**Task goal:**
Reproduce the entries exactly as they appear below.
+---+
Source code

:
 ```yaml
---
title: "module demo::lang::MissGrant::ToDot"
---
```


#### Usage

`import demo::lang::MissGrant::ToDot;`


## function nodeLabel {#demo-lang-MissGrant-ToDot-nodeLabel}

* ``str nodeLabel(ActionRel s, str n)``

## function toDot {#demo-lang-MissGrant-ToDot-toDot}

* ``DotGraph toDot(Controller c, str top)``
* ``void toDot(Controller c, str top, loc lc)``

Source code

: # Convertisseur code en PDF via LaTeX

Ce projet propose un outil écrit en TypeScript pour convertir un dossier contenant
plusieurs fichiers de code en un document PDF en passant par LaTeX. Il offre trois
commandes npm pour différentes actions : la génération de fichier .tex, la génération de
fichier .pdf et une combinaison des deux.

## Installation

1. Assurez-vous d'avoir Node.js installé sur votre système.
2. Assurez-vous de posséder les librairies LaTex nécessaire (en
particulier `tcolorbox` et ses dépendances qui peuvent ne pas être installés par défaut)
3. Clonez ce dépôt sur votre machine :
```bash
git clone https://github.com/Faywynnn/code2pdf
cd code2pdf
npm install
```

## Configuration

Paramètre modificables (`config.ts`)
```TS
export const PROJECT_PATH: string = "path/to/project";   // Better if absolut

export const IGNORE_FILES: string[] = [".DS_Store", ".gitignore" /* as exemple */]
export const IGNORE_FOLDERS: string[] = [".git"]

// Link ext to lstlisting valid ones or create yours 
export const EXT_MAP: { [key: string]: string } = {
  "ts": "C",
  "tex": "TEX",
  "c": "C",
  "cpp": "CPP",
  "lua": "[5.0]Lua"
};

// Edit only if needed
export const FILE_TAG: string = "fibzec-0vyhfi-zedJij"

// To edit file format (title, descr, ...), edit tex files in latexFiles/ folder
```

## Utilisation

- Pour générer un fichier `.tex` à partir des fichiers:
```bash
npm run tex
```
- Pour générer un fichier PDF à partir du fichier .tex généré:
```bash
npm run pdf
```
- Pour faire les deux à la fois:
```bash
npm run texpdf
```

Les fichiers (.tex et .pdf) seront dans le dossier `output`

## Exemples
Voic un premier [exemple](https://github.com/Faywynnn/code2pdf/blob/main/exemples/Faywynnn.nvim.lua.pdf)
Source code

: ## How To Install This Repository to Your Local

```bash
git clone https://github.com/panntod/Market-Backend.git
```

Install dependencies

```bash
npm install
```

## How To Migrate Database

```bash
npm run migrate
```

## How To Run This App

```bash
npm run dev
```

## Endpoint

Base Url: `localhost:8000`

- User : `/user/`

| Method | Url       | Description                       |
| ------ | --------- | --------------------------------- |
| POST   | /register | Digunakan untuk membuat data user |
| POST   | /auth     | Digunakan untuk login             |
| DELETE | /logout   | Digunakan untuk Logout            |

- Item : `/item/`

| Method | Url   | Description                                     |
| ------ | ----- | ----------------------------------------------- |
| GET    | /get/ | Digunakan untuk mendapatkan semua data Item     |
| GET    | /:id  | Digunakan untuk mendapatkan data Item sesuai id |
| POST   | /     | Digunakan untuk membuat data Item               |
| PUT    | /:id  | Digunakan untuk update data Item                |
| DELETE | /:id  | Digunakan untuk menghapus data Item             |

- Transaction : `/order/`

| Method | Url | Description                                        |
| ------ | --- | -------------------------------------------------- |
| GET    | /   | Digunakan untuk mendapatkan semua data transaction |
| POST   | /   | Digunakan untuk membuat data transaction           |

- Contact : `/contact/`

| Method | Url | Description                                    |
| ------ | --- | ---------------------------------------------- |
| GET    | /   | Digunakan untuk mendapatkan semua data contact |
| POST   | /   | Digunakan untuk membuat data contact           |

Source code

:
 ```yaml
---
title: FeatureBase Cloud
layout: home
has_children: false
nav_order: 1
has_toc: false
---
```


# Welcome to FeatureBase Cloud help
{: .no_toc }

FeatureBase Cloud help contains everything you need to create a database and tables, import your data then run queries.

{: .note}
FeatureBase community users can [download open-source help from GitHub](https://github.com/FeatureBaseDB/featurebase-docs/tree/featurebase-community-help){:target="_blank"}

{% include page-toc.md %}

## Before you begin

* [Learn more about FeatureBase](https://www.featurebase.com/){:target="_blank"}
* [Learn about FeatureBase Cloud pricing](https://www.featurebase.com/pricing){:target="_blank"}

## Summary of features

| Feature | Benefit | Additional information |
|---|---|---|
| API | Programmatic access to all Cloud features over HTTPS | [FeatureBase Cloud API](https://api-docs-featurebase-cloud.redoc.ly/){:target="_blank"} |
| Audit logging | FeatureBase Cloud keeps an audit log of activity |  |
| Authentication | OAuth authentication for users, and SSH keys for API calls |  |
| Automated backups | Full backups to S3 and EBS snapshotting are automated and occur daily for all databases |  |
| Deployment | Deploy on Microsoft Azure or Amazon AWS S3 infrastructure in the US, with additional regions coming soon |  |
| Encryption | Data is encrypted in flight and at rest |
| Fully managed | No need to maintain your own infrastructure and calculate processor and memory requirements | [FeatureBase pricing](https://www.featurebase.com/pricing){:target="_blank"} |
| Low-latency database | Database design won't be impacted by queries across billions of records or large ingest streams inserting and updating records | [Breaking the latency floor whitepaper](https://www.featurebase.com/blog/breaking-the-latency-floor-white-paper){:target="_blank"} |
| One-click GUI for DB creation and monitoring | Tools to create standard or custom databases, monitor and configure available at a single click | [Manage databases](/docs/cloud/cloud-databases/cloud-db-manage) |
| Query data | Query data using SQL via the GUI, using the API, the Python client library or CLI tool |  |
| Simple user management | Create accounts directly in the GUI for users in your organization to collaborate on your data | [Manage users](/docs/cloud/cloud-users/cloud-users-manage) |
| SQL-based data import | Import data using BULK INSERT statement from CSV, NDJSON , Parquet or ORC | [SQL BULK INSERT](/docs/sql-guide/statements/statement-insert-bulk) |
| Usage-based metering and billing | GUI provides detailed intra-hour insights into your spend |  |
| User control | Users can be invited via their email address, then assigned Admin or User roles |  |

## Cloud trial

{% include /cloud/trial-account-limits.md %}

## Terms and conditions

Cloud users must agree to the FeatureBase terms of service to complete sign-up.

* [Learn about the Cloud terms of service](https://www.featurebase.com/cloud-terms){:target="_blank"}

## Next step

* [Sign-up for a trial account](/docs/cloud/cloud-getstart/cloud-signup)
+---+
**Answer section:**
Source code

:
 ```yaml
---
title: "module demo::lang::MissGrant::ToDot"
---
```


#### Usage

`import demo::lang::MissGrant::ToDot;`


## function nodeLabel {#demo-lang-MissGrant-ToDot-nodeLabel}

* ``str nodeLabel(ActionRel s, str n)``

## function toDot {#demo-lang-MissGrant-ToDot-toDot}

* ``DotGraph toDot(Controller c, str top)``
* ``void toDot(Controller c, str top, loc lc)``

Source code

: # Convertisseur code en PDF via LaTeX

Ce projet propose un outil écrit en TypeScript pour convertir un dossier contenant
plusieurs fichiers de code en un document PDF en passant par LaTeX. Il offre trois
commandes npm pour différentes actions : la génération de fichier .tex, la génération de
fichier .pdf et une combinaison des deux.

## Installation

1. Assurez-vous d'avoir Node.js installé sur votre système.
2. Assurez-vous de posséder les librairies LaTex nécessaire (en
particulier `tcolorbox` et ses dépendances qui peuvent ne pas être installés par défaut)
3. Clonez ce dépôt sur votre machine :
```bash
git clone https://github.com/Faywynnn/code2pdf
cd code2pdf
npm install
```

## Configuration

Paramètre modificables (`config.ts`)
```TS
export const PROJECT_PATH: string = "path/to/project";   // Better if absolut

export const IGNORE_FILES: string[] = [".DS_Store", ".gitignore" /* as exemple */]
export const IGNORE_FOLDERS: string[] = [".git"]

// Link ext to lstlisting valid ones or create yours 
export const EXT_MAP: { [key: string]: string } = {
  "ts": "C",
  "tex": "TEX",
  "c": "C",
  "cpp": "CPP",
  "lua": "[5.0]Lua"
};

// Edit only if needed
export const FILE_TAG: string = "fibzec-0vyhfi-zedJij"

// To edit file format (title, descr, ...), edit tex files in latexFiles/ folder
```

## Utilisation

- Pour générer un fichier `.tex` à partir des fichiers:
```bash
npm run tex
```
- Pour générer un fichier PDF à partir du fichier .tex généré:
```bash
npm run pdf
```
- Pour faire les deux à la fois:
```bash
npm run texpdf
```

Les fichiers (.tex et .pdf) seront dans le dossier `output`

## Exemples
Voic un premier [exemple](https://github.com/Faywynnn/code2pdf/blob/main/exemples/Faywynnn.nvim.lua.pdf)
Source code

: ## How To Install This Repository to Your Local

```bash
git clone https://github.com/panntod/Market-Backend.git
```

Install dependencies

```bash
npm install
```

## How To Migrate Database

```bash
npm run migrate
```

## How To Run This App

```bash
npm run dev
```

## Endpoint

Base Url: `localhost:8000`

- User : `/user/`

| Method | Url       | Description                       |
| ------ | --------- | --------------------------------- |
| POST   | /register | Digunakan untuk membuat data user |
| POST   | /auth     | Digunakan untuk login             |
| DELETE | /logout   | Digunakan untuk Logout            |

- Item : `/item/`

| Method | Url   | Description                                     |
| ------ | ----- | ----------------------------------------------- |
| GET    | /get/ | Digunakan untuk mendapatkan semua data Item     |
| GET    | /:id  | Digunakan untuk mendapatkan data Item sesuai id |
| POST   | /     | Digunakan untuk membuat data Item               |
| PUT    | /:id  | Digunakan untuk update data Item                |
| DELETE | /:id  | Digunakan untuk menghapus data Item             |

- Transaction : `/order/`

| Method | Url | Description                                        |
| ------ | --- | -------------------------------------------------- |
| GET    | /   | Digunakan untuk mendapatkan semua data transaction |
| POST   | /   | Digunakan untuk membuat data transaction           |

- Contact : `/contact/`

| Method | Url | Description                                    |
| ------ | --- | ---------------------------------------------- |
| GET    | /   | Digunakan untuk mendapatkan semua data contact |
| POST   | /   | Digunakan untuk membuat data contact           |

Source code

:
 ```yaml
---
title: FeatureBase Cloud
layout: home
has_children: false
nav_order: 1
has_toc: false
---
```


# Welcome to FeatureBase Cloud help
{: .no_toc }

FeatureBase Cloud help contains everything you need to create a database and tables, import your data then run queries.

{: .note}
FeatureBase community users can [download open-source help from GitHub](https://github.com/FeatureBaseDB/featurebase-docs/tree/featurebase-community-help){:target="_blank"}

{% include page-toc.md %}

## Before you begin

* [Learn more about FeatureBase](https://www.featurebase.com/){:target="_blank"}
* [Learn about FeatureBase Cloud pricing](https://www.featurebase.com/pricing){:target="_blank"}

## Summary of features

| Feature | Benefit | Additional information |
|---|---|---|
| API | Programmatic access to all Cloud features over HTTPS | [FeatureBase Cloud API](https://api-docs-featurebase-cloud.redoc.ly/){:target="_blank"} |
| Audit logging | FeatureBase Cloud keeps an audit log of activity |  |
| Authentication | OAuth authentication for users, and SSH keys for API calls |  |
| Automated backups | Full backups to S3 and EBS snapshotting are automated and occur daily for all databases |  |
| Deployment | Deploy on Microsoft Azure or Amazon AWS S3 infrastructure in the US, with additional regions coming soon |  |
| Encryption | Data is encrypted in flight and at rest |
| Fully managed | No need to maintain your own infrastructure and calculate processor and memory requirements | [FeatureBase pricing](https://www.featurebase.com/pricing){:target="_blank"} |
| Low-latency database | Database design won't be impacted by queries across billions of records or large ingest streams inserting and updating records | [Breaking the latency floor whitepaper](https://www.featurebase.com/blog/breaking-the-latency-floor-white-paper){:target="_blank"} |
| One-click GUI for DB creation and monitoring | Tools to create standard or custom databases, monitor and configure available at a single click | [Manage databases](/docs/cloud/cloud-databases/cloud-db-manage) |
| Query data | Query data using SQL via the GUI, using the API, the Python client library or CLI tool |  |
| Simple user management | Create accounts directly in the GUI for users in your organization to collaborate on your data | [Manage users](/docs/cloud/cloud-users/cloud-users-manage) |
| SQL-based data import | Import data using BULK INSERT statement from CSV, NDJSON , Parquet or ORC | [SQL BULK INSERT](/docs/sql-guide/statements/statement-insert-bulk) |
| Usage-based metering and billing | GUI provides detailed intra-hour insights into your spend |  |
| User control | Users can be invited via their email address, then assigned Admin or User roles |  |

## Cloud trial

{% include /cloud/trial-account-limits.md %}

## Terms and conditions

Cloud users must agree to the FeatureBase terms of service to complete sign-up.

* [Learn about the Cloud terms of service](https://www.featurebase.com/cloud-terms){:target="_blank"}

## Next step

* [Sign-up for a trial account](/docs/cloud/cloud-getstart/cloud-signup)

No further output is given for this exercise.